I have a Nagios XI 2014R2.6 setup where I have a central Nagios XI server and 4 servers as gearman workers. At around 2015-05-19 11:58:35 I added 3 contacts, 3 contact groups and added one contact to each contact group. At 2015-05-19 11:59:10 I used the Bulk Modification tool to add a contact group I created to a set of 3 hosts and one service from each of the 3 hosts. At 2015-05-19 11:59:51 I used the Bulk Modification tool to removed a contact from the same hosts and services that I added the previous contact group to. At this point I left to lunch.. and when I got back there where tons of hosts showing up as down with the message "host check orphaned, is the mod-gearman worker on queue 'host' running?"
I looked into the host checks from each host and noticed that some where missing freshness threshold, status info, flap detection, active checks and passive checks... were set to the skip option.
We noticed this on the main server which seemed to be the culprit:
[root@ ~]# ps -ef | grep nagios.cfg
nagios 32974 1 1 11:59 ? 00:01:49 /usr/local/nagios/bin/nagios -d /usr/local/nagios/etc/nagios.cfg
nagios 33077 32974 0 11:59 ? 00:00:00 /usr/local/nagios/bin/nagios -d /usr/local/nagios/etc/nagios.cfg
nagios 33336 1 2 11:59 ? 00:02:54 /usr/local/nagios/bin/nagios -d /usr/local/nagios/etc/nagios.cfg
nagios 33438 33336 0 11:59 ? 00:00:00 /usr/local/nagios/bin/nagios -d /usr/local/nagios/etc/nagios.cfg
We killed nagios:
[root@ ~]#killall -9 nagios
We restarted nagios:
[root@ ~]#service nagios restart
All host checks then started to come up OK so the issue is resolved. I then had to explain all the false alerts that went out...
My question is why did a second process spawn? Shouldn't it have been killed?
Nagios XI host check orphaned and duplicate nagios process
Re: Nagios XI host check orphaned and duplicate nagios proce
The bulk mod tool has a feature to apply configuration so that the changes are deployed. This is probably when the second process was spawned. But:emartine wrote:My question is why did a second process spawn?
Yes. The old nagios process should have been stopped. Could you go ahead and run apply configuration, and then check to see if a second parent process is spawned again?emartine wrote:Shouldn't it have been killed?
Former Nagios employee
"It is turtles. All. The. Way. Down. . . .and maybe an elephant or two."
VI VI VI - The editor of the Beast!
Come to the Dark Side.
"It is turtles. All. The. Way. Down. . . .and maybe an elephant or two."
VI VI VI - The editor of the Beast!
Come to the Dark Side.
Re: Nagios XI host check orphaned and duplicate nagios proce
Apply created a new parent process and the old one is gone.

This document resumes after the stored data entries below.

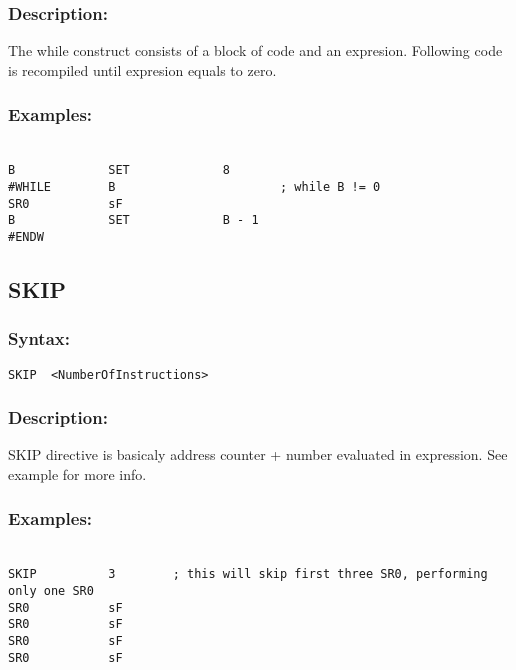         \subsubsection{Description:}
        The while construct consists of a block of code and an expresion. Following code is recompiled until expresion equals to zero.

        \subsubsection{Examples:}
        {
                ~\\
                \usecodefont
                \verb'B             SET             8'\\
                \verb'#WHILE        B                       ; while B != 0'\\
                \verb'SR0           sF'\\
                \verb'B             SET             B - 1'\\
                \verb'#ENDW'
        }

    \subsection{SKIP}
        \subsubsection{Syntax:}
            \verb'SKIP  <NumberOfInstructions>'

        \subsubsection{Description:}
            SKIP directive is basicaly address counter + number evaluated in expression. See example for more info.

        \subsubsection{Examples:}
        {
            ~\\
            \usecodefont
            \verb'SKIP          3        ; this will skip first three SR0, performing only one SR0'\\
            \verb'SR0           sF'\\
            \verb'SR0           sF'\\
            \verb'SR0           sF'\\
            \verb'SR0           sF'\\
        }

[root@ ~]# ps -ef | grep nagios.cfg
nagios 33351 1 8 15:15 ? 00:00:02 /usr/local/nagios/bin/nagios -d /usr/local/nagios/etc/nagios.cfg
nagios 33455 33351 0 15:15 ? 00:00:00 /usr/local/nagios/bin/nagios -d /usr/local/nagios/etc/nagios.cfg
Well... I just noticed that the monitoring engine died. So I had to use the monitoring engine status to start it back up. Now it seem to be ok.

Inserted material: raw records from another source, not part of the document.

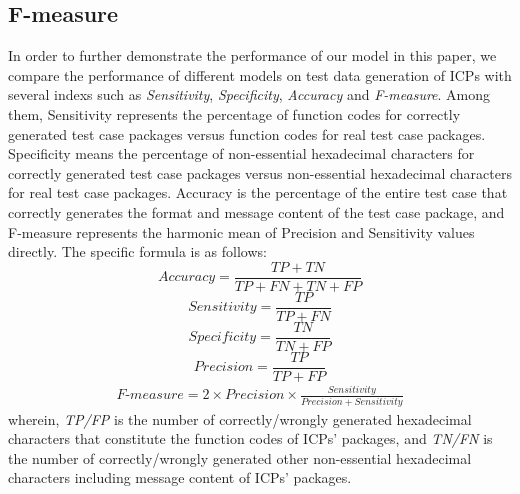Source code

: \subsection{\textbf{F-measure}}
In order to further demonstrate the performance of our model in this paper, we compare the performance of different models on test data generation of ICPs with several indexs such as \textit{Sensitivity}, \textit{Specificity}, \textit{Accuracy} and \textit{F-measure}. Among them, Sensitivity represents the percentage of function codes for correctly generated test case packages versus function codes for real test case packages. Specificity means the percentage of non-essential hexadecimal characters for correctly generated test case packages versus non-essential hexadecimal characters for real test case packages. Accuracy is the percentage of the entire test case that correctly generates the format and message content of the test case package, and F-measure represents the harmonic mean of Precision and Sensitivity values directly. The specific formula is as follows:
\begin{equation}
Accuracy = \frac{{TP + TN}}{{TP + FN + TN + FP}}
\end{equation}
\begin{equation}
Sensitivity = \frac{{TP}}{{TP + FN}}
\end{equation}
\begin{equation}
Specificity = \frac{{TN}}{{TN + FP}}
\end{equation}
\begin{equation}
Precision = \frac{{TP}}{{TP + FP}}
\end{equation}
\begin{equation}
\begin{array}{l}
\textit{F-measure}=\displaystyle{2 \times Precision \times} \displaystyle\frac{{Sensitivity}}{{Precision + Sensitivity}}
\end{array}
\end{equation}
wherein, \textit{TP/FP} is the number of correctly/wrongly generated hexadecimal characters that constitute the function codes of ICPs' packages, and \textit{TN/FN} is the number of correctly/wrongly generated other non-essential hexadecimal characters including message content of ICPs' packages.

I'm keeping an eye on this..
[root@ ~]# ps -ef | grep nagios.cfg
nagios 33351 1 8 15:15 ? 00:00:02 /usr/local/nagios/bin/nagios -d /usr/local/nagios/etc/nagios.cfg
nagios 33455 33351 0 15:15 ? 00:00:00 /usr/local/nagios/bin/nagios -d /usr/local/nagios/etc/nagios.cfg
Well... I just noticed that the monitoring engine died. So I had to use the monitoring engine status to start it back up. Now it seem to be ok.

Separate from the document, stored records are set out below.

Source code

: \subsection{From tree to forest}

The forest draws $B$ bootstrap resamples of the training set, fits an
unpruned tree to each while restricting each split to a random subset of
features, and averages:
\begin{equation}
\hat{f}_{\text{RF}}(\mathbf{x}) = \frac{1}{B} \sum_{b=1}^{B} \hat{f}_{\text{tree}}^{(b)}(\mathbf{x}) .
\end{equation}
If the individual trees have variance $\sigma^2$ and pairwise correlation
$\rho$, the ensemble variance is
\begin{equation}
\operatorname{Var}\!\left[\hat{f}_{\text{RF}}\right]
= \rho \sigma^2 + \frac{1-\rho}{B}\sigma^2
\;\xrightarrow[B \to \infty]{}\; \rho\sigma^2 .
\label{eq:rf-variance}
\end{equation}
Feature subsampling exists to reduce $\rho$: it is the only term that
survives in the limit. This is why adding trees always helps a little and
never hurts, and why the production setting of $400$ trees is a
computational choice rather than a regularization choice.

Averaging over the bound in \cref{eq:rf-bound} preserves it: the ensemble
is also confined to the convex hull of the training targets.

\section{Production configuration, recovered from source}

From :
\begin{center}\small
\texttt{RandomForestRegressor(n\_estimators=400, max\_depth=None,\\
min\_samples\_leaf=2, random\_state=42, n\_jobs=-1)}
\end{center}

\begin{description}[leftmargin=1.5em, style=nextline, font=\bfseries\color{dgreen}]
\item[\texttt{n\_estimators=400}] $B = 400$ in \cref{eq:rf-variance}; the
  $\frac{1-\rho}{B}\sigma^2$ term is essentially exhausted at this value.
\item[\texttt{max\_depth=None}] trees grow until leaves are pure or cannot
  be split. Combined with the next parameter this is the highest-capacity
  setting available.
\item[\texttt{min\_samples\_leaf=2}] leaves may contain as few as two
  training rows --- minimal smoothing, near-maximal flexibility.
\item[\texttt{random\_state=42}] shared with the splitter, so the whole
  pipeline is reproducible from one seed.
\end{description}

I'm keeping an eye on this..
Re: Nagios XI host check orphaned and duplicate nagios proce
So I still don't know what caused a second process to spawn and the old one not die. I want to prevent this incident from happening again. Any ideas?
Re: Nagios XI host check orphaned and duplicate nagios proce
Let's get some baseline information:
OS and version
Core version (should be 4.0.8 but check with /usr/local/nagios/bin/nagios --version)
Any security settings in place?
Honestly it might have been a weird race condition, especially if i can't be reproduced.
OS and version
Core version (should be 4.0.8 but check with /usr/local/nagios/bin/nagios --version)
Any security settings in place?
Honestly it might have been a weird race condition, especially if i can't be reproduced.
Former Nagios employee
Re: Nagios XI host check orphaned and duplicate nagios proce
It's hard to say. Perhaps, nagios didn't exit in a timely manner (issues with gearman workers?). You can try to increase the "for loop" in "/etc/init.d/nagios" to a value, longer than your longest plugin's timeout. See our FAQ wiki article on this topic here:
http://support.nagios.com/wiki/index.ph ... ely_manner
http://support.nagios.com/wiki/index.ph ... ely_manner
Be sure to check out our Knowledgebase for helpful articles and solutions!
Re: Nagios XI host check orphaned and duplicate nagios proce
RHEL 6 x64tmcdonald wrote:Let's get some baseline information:
OS and version
Core version (should be 4.0.8 but check with /usr/local/nagios/bin/nagios --version)
Any security settings in place?
Honestly it might have been a weird race condition, especially if i can't be reproduced.
Nagios Core 4.0.8
SELinux is disabled
Race condition? I have 130GB of RAM, Nagios XI sits on a 1TB fusion io card with a 48 proc Intel(R) Xeon(R) CPU E5-2697 v2 @ 2.70GHz. The main server along with the gearman worker servers have this spec. They were built purposely as overkill so as to not experience any slowness so it should never be slow.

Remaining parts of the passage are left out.